Saved entries:
%%

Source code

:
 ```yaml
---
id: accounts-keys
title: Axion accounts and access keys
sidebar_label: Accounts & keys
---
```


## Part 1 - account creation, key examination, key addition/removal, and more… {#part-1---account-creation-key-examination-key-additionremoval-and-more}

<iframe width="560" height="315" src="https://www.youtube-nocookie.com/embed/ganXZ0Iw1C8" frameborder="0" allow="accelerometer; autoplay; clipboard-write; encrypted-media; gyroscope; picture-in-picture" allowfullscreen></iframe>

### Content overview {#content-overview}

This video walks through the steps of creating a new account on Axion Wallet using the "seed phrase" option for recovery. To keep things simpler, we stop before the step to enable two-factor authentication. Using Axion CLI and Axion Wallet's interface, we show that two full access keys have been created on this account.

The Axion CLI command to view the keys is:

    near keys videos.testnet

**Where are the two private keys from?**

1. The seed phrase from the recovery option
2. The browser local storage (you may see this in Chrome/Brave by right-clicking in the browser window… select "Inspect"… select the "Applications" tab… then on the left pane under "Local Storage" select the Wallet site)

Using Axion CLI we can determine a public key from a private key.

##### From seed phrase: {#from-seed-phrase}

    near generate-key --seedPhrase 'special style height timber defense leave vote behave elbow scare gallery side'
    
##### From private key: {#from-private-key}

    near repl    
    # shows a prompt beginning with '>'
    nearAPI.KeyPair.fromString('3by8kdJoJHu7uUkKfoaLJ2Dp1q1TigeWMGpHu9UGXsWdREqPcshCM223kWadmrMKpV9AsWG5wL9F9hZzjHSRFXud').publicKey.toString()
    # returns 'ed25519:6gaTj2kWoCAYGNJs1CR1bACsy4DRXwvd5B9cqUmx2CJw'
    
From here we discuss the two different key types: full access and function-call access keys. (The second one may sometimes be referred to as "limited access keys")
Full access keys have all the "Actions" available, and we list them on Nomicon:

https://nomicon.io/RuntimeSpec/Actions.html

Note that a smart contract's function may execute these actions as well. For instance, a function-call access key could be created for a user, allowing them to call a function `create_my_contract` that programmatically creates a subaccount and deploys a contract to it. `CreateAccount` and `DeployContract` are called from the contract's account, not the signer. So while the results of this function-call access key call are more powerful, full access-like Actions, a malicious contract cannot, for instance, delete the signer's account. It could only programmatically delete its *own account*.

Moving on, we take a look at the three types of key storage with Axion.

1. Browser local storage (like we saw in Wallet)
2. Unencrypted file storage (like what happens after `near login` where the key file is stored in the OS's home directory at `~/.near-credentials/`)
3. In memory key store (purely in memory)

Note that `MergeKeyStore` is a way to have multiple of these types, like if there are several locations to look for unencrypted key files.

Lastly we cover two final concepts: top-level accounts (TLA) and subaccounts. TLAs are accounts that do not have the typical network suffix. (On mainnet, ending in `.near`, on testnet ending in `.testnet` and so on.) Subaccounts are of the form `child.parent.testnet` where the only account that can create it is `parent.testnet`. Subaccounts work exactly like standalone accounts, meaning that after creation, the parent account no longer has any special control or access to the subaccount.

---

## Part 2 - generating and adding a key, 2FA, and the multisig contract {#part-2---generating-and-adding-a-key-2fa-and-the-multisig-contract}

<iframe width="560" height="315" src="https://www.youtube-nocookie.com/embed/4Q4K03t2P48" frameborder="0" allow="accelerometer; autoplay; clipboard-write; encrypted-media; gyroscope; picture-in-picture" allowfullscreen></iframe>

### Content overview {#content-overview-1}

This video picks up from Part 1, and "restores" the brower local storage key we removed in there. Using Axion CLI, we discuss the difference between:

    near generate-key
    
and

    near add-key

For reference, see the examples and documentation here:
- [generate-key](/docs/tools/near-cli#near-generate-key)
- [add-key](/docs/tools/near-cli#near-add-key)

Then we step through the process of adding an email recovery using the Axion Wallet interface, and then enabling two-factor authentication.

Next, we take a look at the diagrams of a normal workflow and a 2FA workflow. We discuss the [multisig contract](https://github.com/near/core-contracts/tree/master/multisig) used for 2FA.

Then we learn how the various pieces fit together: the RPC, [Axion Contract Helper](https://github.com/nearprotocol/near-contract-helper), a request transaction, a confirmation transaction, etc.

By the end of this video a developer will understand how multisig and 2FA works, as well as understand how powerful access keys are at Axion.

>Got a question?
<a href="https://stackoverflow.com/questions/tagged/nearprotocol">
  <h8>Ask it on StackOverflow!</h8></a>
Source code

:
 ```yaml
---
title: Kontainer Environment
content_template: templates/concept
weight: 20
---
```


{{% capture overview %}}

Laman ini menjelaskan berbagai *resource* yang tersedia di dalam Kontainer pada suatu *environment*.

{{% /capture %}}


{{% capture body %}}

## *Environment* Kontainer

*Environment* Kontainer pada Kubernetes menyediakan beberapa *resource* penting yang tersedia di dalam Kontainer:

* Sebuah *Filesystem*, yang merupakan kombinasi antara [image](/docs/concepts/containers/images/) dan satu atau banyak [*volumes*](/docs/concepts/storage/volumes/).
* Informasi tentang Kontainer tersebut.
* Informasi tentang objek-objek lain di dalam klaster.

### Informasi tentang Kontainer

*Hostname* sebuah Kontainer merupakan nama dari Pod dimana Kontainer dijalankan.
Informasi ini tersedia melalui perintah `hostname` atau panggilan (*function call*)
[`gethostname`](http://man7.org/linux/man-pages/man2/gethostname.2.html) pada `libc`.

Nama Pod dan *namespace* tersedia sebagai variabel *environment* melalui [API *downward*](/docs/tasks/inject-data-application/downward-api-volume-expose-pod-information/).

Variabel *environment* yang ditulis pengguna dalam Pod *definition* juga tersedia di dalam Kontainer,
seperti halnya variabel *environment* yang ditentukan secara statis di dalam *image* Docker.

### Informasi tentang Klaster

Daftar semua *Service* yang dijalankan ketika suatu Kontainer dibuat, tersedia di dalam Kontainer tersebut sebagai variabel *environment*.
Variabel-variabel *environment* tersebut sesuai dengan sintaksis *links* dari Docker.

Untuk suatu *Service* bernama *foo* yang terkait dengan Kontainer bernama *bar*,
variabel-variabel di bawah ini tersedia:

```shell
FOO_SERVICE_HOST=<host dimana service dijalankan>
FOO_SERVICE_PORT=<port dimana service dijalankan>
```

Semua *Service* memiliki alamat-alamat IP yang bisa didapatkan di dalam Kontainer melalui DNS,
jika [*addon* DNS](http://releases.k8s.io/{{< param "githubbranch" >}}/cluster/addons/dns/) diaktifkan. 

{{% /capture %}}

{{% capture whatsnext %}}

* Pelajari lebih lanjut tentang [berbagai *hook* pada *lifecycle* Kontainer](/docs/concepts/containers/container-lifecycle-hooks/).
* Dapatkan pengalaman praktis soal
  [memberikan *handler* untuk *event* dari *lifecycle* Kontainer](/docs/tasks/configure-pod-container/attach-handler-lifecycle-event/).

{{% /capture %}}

%%

__Exercise description__:
Return the records given above in their entirety, word for word.

__Answer to this exercise__:
Source code

:
 ```yaml
---
id: accounts-keys
title: Axion accounts and access keys
sidebar_label: Accounts & keys
---
```


## Part 1 - account creation, key examination, key addition/removal, and more… {#part-1---account-creation-key-examination-key-additionremoval-and-more}

<iframe width="560" height="315" src="https://www.youtube-nocookie.com/embed/ganXZ0Iw1C8" frameborder="0" allow="accelerometer; autoplay; clipboard-write; encrypted-media; gyroscope; picture-in-picture" allowfullscreen></iframe>

### Content overview {#content-overview}

This video walks through the steps of creating a new account on Axion Wallet using the "seed phrase" option for recovery. To keep things simpler, we stop before the step to enable two-factor authentication. Using Axion CLI and Axion Wallet's interface, we show that two full access keys have been created on this account.

The Axion CLI command to view the keys is:

    near keys videos.testnet

**Where are the two private keys from?**

1. The seed phrase from the recovery option
2. The browser local storage (you may see this in Chrome/Brave by right-clicking in the browser window… select "Inspect"… select the "Applications" tab… then on the left pane under "Local Storage" select the Wallet site)

Using Axion CLI we can determine a public key from a private key.

##### From seed phrase: {#from-seed-phrase}

    near generate-key --seedPhrase 'special style height timber defense leave vote behave elbow scare gallery side'
    
##### From private key: {#from-private-key}

    near repl    
    # shows a prompt beginning with '>'
    nearAPI.KeyPair.fromString('3by8kdJoJHu7uUkKfoaLJ2Dp1q1TigeWMGpHu9UGXsWdREqPcshCM223kWadmrMKpV9AsWG5wL9F9hZzjHSRFXud').publicKey.toString()
    # returns 'ed25519:6gaTj2kWoCAYGNJs1CR1bACsy4DRXwvd5B9cqUmx2CJw'
    
From here we discuss the two different key types: full access and function-call access keys. (The second one may sometimes be referred to as "limited access keys")
Full access keys have all the "Actions" available, and we list them on Nomicon:

https://nomicon.io/RuntimeSpec/Actions.html

Note that a smart contract's function may execute these actions as well. For instance, a function-call access key could be created for a user, allowing them to call a function `create_my_contract` that programmatically creates a subaccount and deploys a contract to it. `CreateAccount` and `DeployContract` are called from the contract's account, not the signer. So while the results of this function-call access key call are more powerful, full access-like Actions, a malicious contract cannot, for instance, delete the signer's account. It could only programmatically delete its *own account*.

Moving on, we take a look at the three types of key storage with Axion.

1. Browser local storage (like we saw in Wallet)
2. Unencrypted file storage (like what happens after `near login` where the key file is stored in the OS's home directory at `~/.near-credentials/`)
3. In memory key store (purely in memory)

Note that `MergeKeyStore` is a way to have multiple of these types, like if there are several locations to look for unencrypted key files.

Lastly we cover two final concepts: top-level accounts (TLA) and subaccounts. TLAs are accounts that do not have the typical network suffix. (On mainnet, ending in `.near`, on testnet ending in `.testnet` and so on.) Subaccounts are of the form `child.parent.testnet` where the only account that can create it is `parent.testnet`. Subaccounts work exactly like standalone accounts, meaning that after creation, the parent account no longer has any special control or access to the subaccount.

---

## Part 2 - generating and adding a key, 2FA, and the multisig contract {#part-2---generating-and-adding-a-key-2fa-and-the-multisig-contract}

<iframe width="560" height="315" src="https://www.youtube-nocookie.com/embed/4Q4K03t2P48" frameborder="0" allow="accelerometer; autoplay; clipboard-write; encrypted-media; gyroscope; picture-in-picture" allowfullscreen></iframe>

### Content overview {#content-overview-1}

This video picks up from Part 1, and "restores" the brower local storage key we removed in there. Using Axion CLI, we discuss the difference between:

    near generate-key
    
and

    near add-key

For reference, see the examples and documentation here:
- [generate-key](/docs/tools/near-cli#near-generate-key)
- [add-key](/docs/tools/near-cli#near-add-key)

Then we step through the process of adding an email recovery using the Axion Wallet interface, and then enabling two-factor authentication.

Next, we take a look at the diagrams of a normal workflow and a 2FA workflow. We discuss the [multisig contract](https://github.com/near/core-contracts/tree/master/multisig) used for 2FA.

Then we learn how the various pieces fit together: the RPC, [Axion Contract Helper](https://github.com/nearprotocol/near-contract-helper), a request transaction, a confirmation transaction, etc.

By the end of this video a developer will understand how multisig and 2FA works, as well as understand how powerful access keys are at Axion.

>Got a question?
<a href="https://stackoverflow.com/questions/tagged/nearprotocol">
  <h8>Ask it on StackOverflow!</h8></a>
Source code

:
 ```yaml
---
title: Kontainer Environment
content_template: templates/concept
weight: 20
---
```


{{% capture overview %}}

Laman ini menjelaskan berbagai *resource* yang tersedia di dalam Kontainer pada suatu *environment*.

{{% /capture %}}


{{% capture body %}}

## *Environment* Kontainer

*Environment* Kontainer pada Kubernetes menyediakan beberapa *resource* penting yang tersedia di dalam Kontainer:

* Sebuah *Filesystem*, yang merupakan kombinasi antara [image](/docs/concepts/containers/images/) dan satu atau banyak [*volumes*](/docs/concepts/storage/volumes/).
* Informasi tentang Kontainer tersebut.
* Informasi tentang objek-objek lain di dalam klaster.

### Informasi tentang Kontainer

*Hostname* sebuah Kontainer merupakan nama dari Pod dimana Kontainer dijalankan.
Informasi ini tersedia melalui perintah `hostname` atau panggilan (*function call*)
[`gethostname`](http://man7.org/linux/man-pages/man2/gethostname.2.html) pada `libc`.

Nama Pod dan *namespace* tersedia sebagai variabel *environment* melalui [API *downward*](/docs/tasks/inject-data-application/downward-api-volume-expose-pod-information/).

Variabel *environment* yang ditulis pengguna dalam Pod *definition* juga tersedia di dalam Kontainer,
seperti halnya variabel *environment* yang ditentukan secara statis di dalam *image* Docker.

### Informasi tentang Klaster

Daftar semua *Service* yang dijalankan ketika suatu Kontainer dibuat, tersedia di dalam Kontainer tersebut sebagai variabel *environment*.
Variabel-variabel *environment* tersebut sesuai dengan sintaksis *links* dari Docker.

Untuk suatu *Service* bernama *foo* yang terkait dengan Kontainer bernama *bar*,
variabel-variabel di bawah ini tersedia:

```shell
FOO_SERVICE_HOST=<host dimana service dijalankan>
FOO_SERVICE_PORT=<port dimana service dijalankan>
```

Semua *Service* memiliki alamat-alamat IP yang bisa didapatkan di dalam Kontainer melalui DNS,
jika [*addon* DNS](http://releases.k8s.io/{{< param "githubbranch" >}}/cluster/addons/dns/) diaktifkan. 

{{% /capture %}}

{{% capture whatsnext %}}

* Pelajari lebih lanjut tentang [berbagai *hook* pada *lifecycle* Kontainer](/docs/concepts/containers/container-lifecycle-hooks/).
* Dapatkan pengalaman praktis soal
  [memberikan *handler* untuk *event* dari *lifecycle* Kontainer](/docs/tasks/configure-pod-container/attach-handler-lifecycle-event/).

{{% /capture %}}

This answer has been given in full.